Ora il Congresso vuole revocare il diritto di Obama di continuare l'offensiva come l'ha cominciata o comunque limitare il suo raggio d'azione. Fra domani e dopo vi saranno in Parlamento almeno due progetti di legge che vanno in questo senso. Il primo è del deputato repubblicano Joe Heck, che vuole aggiungere un emendamento a un progetto di finanziamento per il Pentagono per tagliare o ridurre drasticamente i fondi alla missione libica a meno che non siano usati per riportare a casa aerei e truppe. Un altro deputato, Dennis Kucinich, democratico dell'Ohio, capofila dei pacifisti, vuole semplicemente chiudere la missione e proporrà un progetto ad hoc.

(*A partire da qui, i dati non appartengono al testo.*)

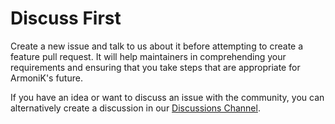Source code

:# Discuss First

Create a new issue and talk to us about it before attempting to create a feature pull request.
It will help maintainers in comprehending your requirements and ensuring that you take steps that are appropriate for ArmoniK's future.

If you have an idea or want to discuss an issue with the community, you can alternatively create a discussion in our [Discussions Channel](https://github.com/aneoconsulting/ArmoniK/discussions).
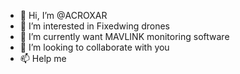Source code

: - 👋 Hi, I’m @ACROXAR
- 👀 I’m interested in Fixedwing drones
- 🌱 I’m currently want MAVLINK monitoring software
- 💞️ I’m looking to collaborate with you
- 📫 Help me

<!---
ACROXAR/ACROXAR is a ✨ special ✨ repository because its `README.md` (this file) appears on your GitHub profile.
You can click the Preview link to take a look at your changes.
--->
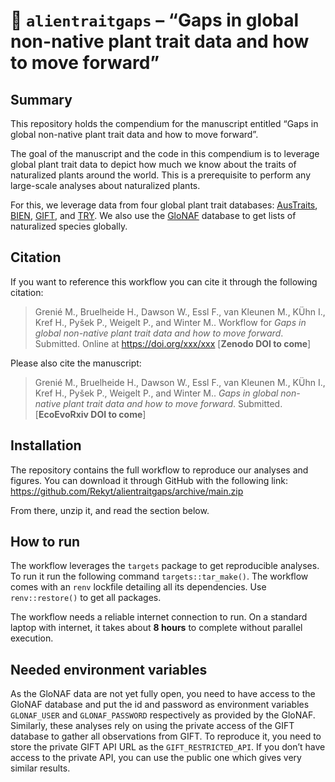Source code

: 
<!-- README.md is generated from README.Rmd. Please edit that file -->

# :notebook: `alientraitgaps` – “Gaps in global non-native plant trait data and how to move forward”

<!-- badges: start -->
<!-- badges: end -->

## Summary

This repository holds the compendium for the manuscript entitled “Gaps
in global non-native plant trait data and how to move forward”.

The goal of the manuscript and the code in this compendium is to
leverage global plant trait data to depict how much we know about the
traits of naturalized plants around the world. This is a prerequisite to
perform any large-scale analyses about naturalized plants.

For this, we leverage data from four global plant trait databases:
[AusTraits](https://austraits.org/),
[BIEN](https://bien.nceas.ucsb.edu/bien/),
[GIFT](https://gift.uni-goettingen.de/home), and
[TRY](https://www.try-db.org/). We also use the
[GloNAF](https://glonaf.org) database to get lists of naturalized
species globally.

## Citation

If you want to reference this workflow you can cite it through the
following citation:

> Grenié M., Bruelheide H., Dawson W., Essl F., van Kleunen M., KÜhn I.,
> Kref H., Pyšek P., Weigelt P., and Winter M.. Workflow for *Gaps in
> global non-native plant trait data and how to move forward*.
> Submitted. Online at <https://doi.org/xxx/xxx> \[**Zenodo DOI to
> come**\]

Please also cite the manuscript:

> Grenié M., Bruelheide H., Dawson W., Essl F., van Kleunen M., KÜhn I.,
> Kref H., Pyšek P., Weigelt P., and Winter M.. *Gaps in global
> non-native plant trait data and how to move forward*. Submitted.
> \[**EcoEvoRxiv DOI to come**\]

## Installation

The repository contains the full workflow to reproduce our analyses and
figures. You can download it through GitHub with the following link:
<https://github.com/Rekyt/alientraitgaps/archive/main.zip>

From there, unzip it, and read the section below.

## How to run

The workflow leverages the `targets` package to get reproducible
analyses. To run it run the following command `targets::tar_make()`. The
workflow comes with an `renv` lockfile detailing all its dependencies.
Use `renv::restore()` to get all packages.

The workflow needs a reliable internet connection to run. On a standard
laptop with internet, it takes about **8 hours** to complete without
parallel execution.

## Needed environment variables

As the GloNAF data are not yet fully open, you need to have access to
the GloNAF database and put the id and password as environment variables
`GLONAF_USER` and `GLONAF_PASSWORD` respectively as provided by the
GloNAF. Similarly, these analyses rely on using the private access of
the GIFT database to gather all observations from GIFT. To reproduce it,
you need to store the private GIFT API URL as the `GIFT_RESTRICTED_API`.
If you don’t have access to the private API, you can use the public one
which gives very similar results.
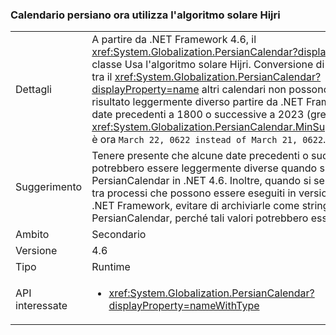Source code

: ### <a name="persian-calendar-now-uses-the-hijri-solar-algorithm"></a>Calendario persiano ora utilizza l'algoritmo solare Hijri

|   |   |
|---|---|
|Dettagli|A partire da .NET Framework 4.6, il <xref:System.Globalization.PersianCalendar?displayProperty=name> classe Usa l'algoritmo solare Hijri. Conversione di date comprese tra il <xref:System.Globalization.PersianCalendar?displayProperty=name> altri calendari non possono restituire un risultato leggermente diverso partire da .NET Framework 4.6 per le date precedenti a 1800 o successive a 2023 (gregoriano). Inoltre, <xref:System.Globalization.PersianCalendar.MinSupportedDateTime> è ora <code>March 22, 0622 instead of March 21, 0622</code>.|
|Suggerimento|Tenere presente che alcune date precedenti o successive potrebbero essere leggermente diverse quando si usa PersianCalendar in .NET 4.6. Inoltre, quando si serializzano le date tra processi che possono essere eseguiti in versioni diverse di .NET Framework, evitare di archiviarle come stringhe di data PersianCalendar, perché tali valori potrebbero essere diversi.|
|Ambito|Secondario|
|Versione|4.6|
|Tipo|Runtime|
|API interessate|<ul><li><xref:System.Globalization.PersianCalendar?displayProperty=nameWithType></li></ul>|

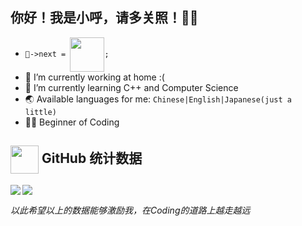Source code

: ## 你好！我是小呼，请多关照！👋🏼

- `🐺->next = `<img align="center" src="https://user-images.githubusercontent.com/45611255/132380871-a2e55f4d-8eb4-4221-8cdc-f8f8d8399ddb.png" height="55" width="55"/>`;`
- 🔭 I’m currently working at home :(
- 🌱 I’m currently learning C++ and Computer Science
- 🌏 Available languages for me: `Chinese|English|Japanese(just a little)`
- 🐱‍💻 Beginner of Coding

<img align="center" src="https://user-images.githubusercontent.com/45611255/132380881-f4c3d7d2-dd60-44ef-bfe5-3b86e92a25f5.png" height="45" width="45"/>   GitHub 统计数据
---
<img align="left" src="https://github-readme-stats.vercel.app/api?username=DaDel7924&locale=cn&show_icons=true&theme=algolia" />     <img align="center" src="https://github-readme-stats.vercel.app/api/top-langs/?username=DaDel7924&locale=cn&show_icons=true&theme=blueberry" />

 *以此希望以上的数据能够激励我，在Coding的道路上越走越远*
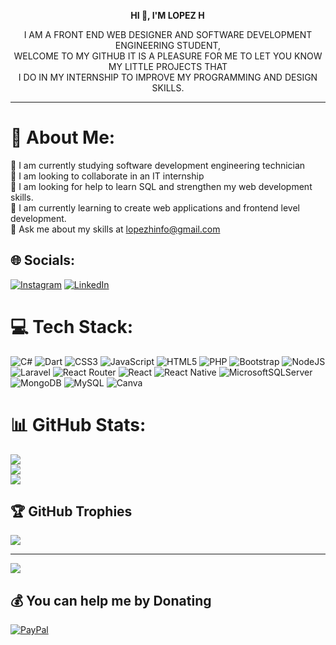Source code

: <p style="text-align: center;"><strong>HI 👋, I'M LOPEZ H </strong></p>

<p style="text-align: center;">I AM A FRONT END WEB DESIGNER AND SOFTWARE DEVELOPMENT ENGINEERING STUDENT,<br>
WELCOME TO MY GITHUB IT IS A PLEASURE FOR ME TO LET YOU KNOW MY LITTLE PROJECTS THAT<br> 
I DO IN MY INTERNSHIP TO IMPROVE MY PROGRAMMING AND DESIGN SKILLS.</p>

<hr>

# 💫 About Me:
🔭 I am currently studying software development engineering technician<br>👯 I am looking to collaborate in an IT internship<br>🤝 I am looking for help to learn SQL and strengthen my web development skills.<br>🌱 I am currently learning to create web applications and frontend level development.<br>💬 Ask me about my skills at lopezhinfo@gmail.com


## 🌐 Socials:
[![Instagram](https://img.shields.io/badge/Instagram-%23E4405F.svg?logo=Instagram&logoColor=white)](https://instagram.com/programador.sv) [![LinkedIn](https://img.shields.io/badge/LinkedIn-%230077B5.svg?logo=linkedin&logoColor=white)](https://linkedin.com/in/lopezh13) 

# 💻 Tech Stack:
![C#](https://img.shields.io/badge/c%23-%23239120.svg?style=flat&logo=c-sharp&logoColor=white) ![Dart](https://img.shields.io/badge/dart-%230175C2.svg?style=flat&logo=dart&logoColor=white) ![CSS3](https://img.shields.io/badge/css3-%231572B6.svg?style=flat&logo=css3&logoColor=white) ![JavaScript](https://img.shields.io/badge/javascript-%23323330.svg?style=flat&logo=javascript&logoColor=%23F7DF1E) ![HTML5](https://img.shields.io/badge/html5-%23E34F26.svg?style=flat&logo=html5&logoColor=white) ![PHP](https://img.shields.io/badge/php-%23777BB4.svg?style=flat&logo=php&logoColor=white) ![Bootstrap](https://img.shields.io/badge/bootstrap-%23563D7C.svg?style=flat&logo=bootstrap&logoColor=white) ![NodeJS](https://img.shields.io/badge/node.js-6DA55F?style=flat&logo=node.js&logoColor=white) ![Laravel](https://img.shields.io/badge/laravel-%23FF2D20.svg?style=flat&logo=laravel&logoColor=white) ![React Router](https://img.shields.io/badge/React_Router-CA4245?style=flat&logo=react-router&logoColor=white) ![React](https://img.shields.io/badge/react-%2320232a.svg?style=flat&logo=react&logoColor=%2361DAFB) ![React Native](https://img.shields.io/badge/react_native-%2320232a.svg?style=flat&logo=react&logoColor=%2361DAFB) ![MicrosoftSQLServer](https://img.shields.io/badge/Microsoft%20SQL%20Sever-CC2927?style=flat&logo=microsoft%20sql%20server&logoColor=white) ![MongoDB](https://img.shields.io/badge/MongoDB-%234ea94b.svg?style=flat&logo=mongodb&logoColor=white) ![MySQL](https://img.shields.io/badge/mysql-%2300f.svg?style=flat&logo=mysql&logoColor=white) ![Canva](https://img.shields.io/badge/Canva-%2300C4CC.svg?style=flat&logo=Canva&logoColor=white)
# 📊 GitHub Stats:
![](https://github-readme-stats.vercel.app/api?username=lopezh13&theme=vue-dark&hide_border=false&include_all_commits=true&count_private=false)<br/>
![](https://github-readme-streak-stats.herokuapp.com/?user=lopezh13&theme=vue-dark&hide_border=false)<br/>
![](https://github-readme-stats.vercel.app/api/top-langs/?username=lopezh13&theme=vue-dark&hide_border=false&include_all_commits=true&count_private=false&layout=compact)

## 🏆 GitHub Trophies
![](https://github-profile-trophy.vercel.app/?username=lopezh13&theme=radical&no-frame=false&no-bg=true&margin-w=4)

---
[![](https://visitcount.itsvg.in/api?id=lopezh13&icon=5&color=6)](https://visitcount.itsvg.in)

  ## 💰 You can help me by Donating
  [![PayPal](https://img.shields.io/badge/PayPal-00457C?style=for-the-badge&logo=paypal&logoColor=white)](https://paypal.me/paypal.me/Mariolopezh) 

  
<!-- Proudly created with GPRM ( https://gprm.itsvg.in ) -->
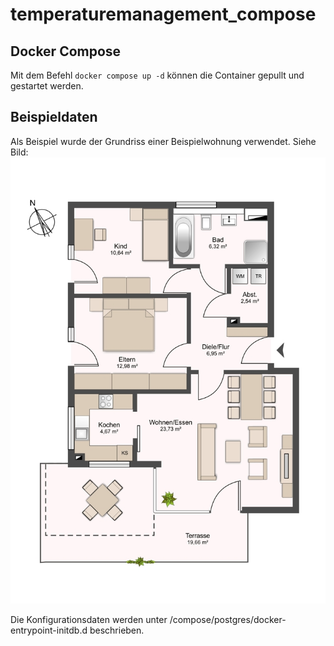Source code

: # temperaturemanagement_compose

## Docker Compose

Mit dem Befehl `docker compose up -d` können die Container gepullt und gestartet werden.

## Beispieldaten
Als Beispiel wurde der Grundriss einer Beispielwohnung verwendet. Siehe Bild:
![Grundriss der Beispielwohnung](https://github.com/bernndd/temperaturemanagement_compose/blob/main/Grundriss.jpg) 

Die Konfigurationsdaten werden unter /compose/postgres/docker-entrypoint-initdb.d beschrieben. 
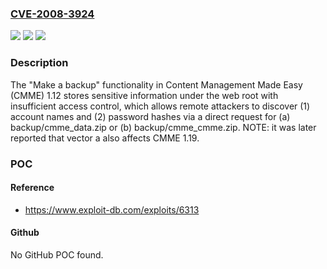 ### [CVE-2008-3924](https://cve.mitre.org/cgi-bin/cvename.cgi?name=CVE-2008-3924)
![](https://img.shields.io/static/v1?label=Product&message=n%2Fa&color=blue)
![](https://img.shields.io/static/v1?label=Version&message=n%2Fa&color=blue)
![](https://img.shields.io/static/v1?label=Vulnerability&message=n%2Fa&color=brighgreen)

### Description

The "Make a backup" functionality in Content Management Made Easy (CMME) 1.12 stores sensitive information under the web root with insufficient access control, which allows remote attackers to discover (1) account names and (2) password hashes via a direct request for (a) backup/cmme_data.zip or (b) backup/cmme_cmme.zip.  NOTE: it was later reported that vector a also affects CMME 1.19.

### POC

#### Reference
- https://www.exploit-db.com/exploits/6313

#### Github
No GitHub POC found.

Per ora non ci sono dettagli, ma il passaggio all'azione si è fatto più rapido quando si è saputo nel fine settimana che il presidente aveva respinto il parere giuridico del dipartimento per la Giustizia secondo cui in base al War Powers Act si doveva informare il Congresso delle «ostilità in Libia». In tutto questo il capo della maggioranza alla Camera John Boehner preme per un chiarimento da parte dell'amministrazione, visto che lui stesso aveva chiesto delucidazioni sui pareri giuridici degli esperti dell'amministrazione: Boehner vuole imbarazzare l'amministrazione per non essere stata trasparente sulla questione delle «ostilità» ma non vuole certamente chiudere l'operazione in Libia.

L'imbarazzo per Obama (che dovrebbe tenere un discorso domani) dipende da posizioni diverse all'interno dell'amministrazione. Da una parte due pezzi da novanta, Jeh C. Johnson, l'avvocato del Pentagono, e Caroline D. Krass, responsabile ad interim dell'ufficio legale del Dipartimento della Giustizia, giudicavano l'intervento americano in Libia in contrasto con il War Powers Act. L'elemento chiave riguarda riguarda la definizione di «ostilità». I due ritenevano l'impegno in Libia equivalente a «ostilità». Altri avvocati dell'amministrazione, fra questi Harold Koh (Dipartimento di Stato) e Robert Bauer (Casa Bianca) negavano: in Libia ci sono semplici operazioni di polizia nel rispetto di una risoluzione dell'Onu con attacchi condotti da droni, gli aerei telecomandati e senza soldati attivi sul campo. Ma ora che ci sono morti fra i civili, per l'amministrazione sarà sempre più difficile negare che vi siano ostilità in Libia.

Alla fine, a meno di sorprese, la Casa Bianca la spunterà. Importanti politici democratici e repubblicani hanno chiarito che dire che in Libia non vi siano ostilità è puerile, ma suggeriscono di approvare un atto del Congresso che finanzi e autorizzi questa guerra, che costa all'America dieci milioni di dollari al giorno: «Passiamo una legge ma non tagliamo i fondi per questa offensiva» ha detto il senatore democratico Richard Durbin. E l'autorevole repubblicano Lindsay Graham ha aggiunto: «Il presidente ha fatto un pessimo lavoro di comunicazione, ma io non farò parte del gruppo che vuole togliere fondi all'operazione libica o tagliare i nostri sforzi per cacciare Gheddafi. Se falliamo contro Gheddafi è la fine della Nato». Il senso di responsabilità prevale dunque sulla politica. Il messaggio agli alleati è chiaro, il fronte deve restare compatto fino a quando Gheddafi se ne sarà andato. Persino Bob Gates, che pure era contrario all'inizio all'intervento, ha preso le parti del presidente dicendo che il Congresso commetterebbe un errore nel tagliare i fondi. Obama dunque chiederà scusa per aver ignorato il Congresso. Ma poi la caccia a Gheddafi continuerà.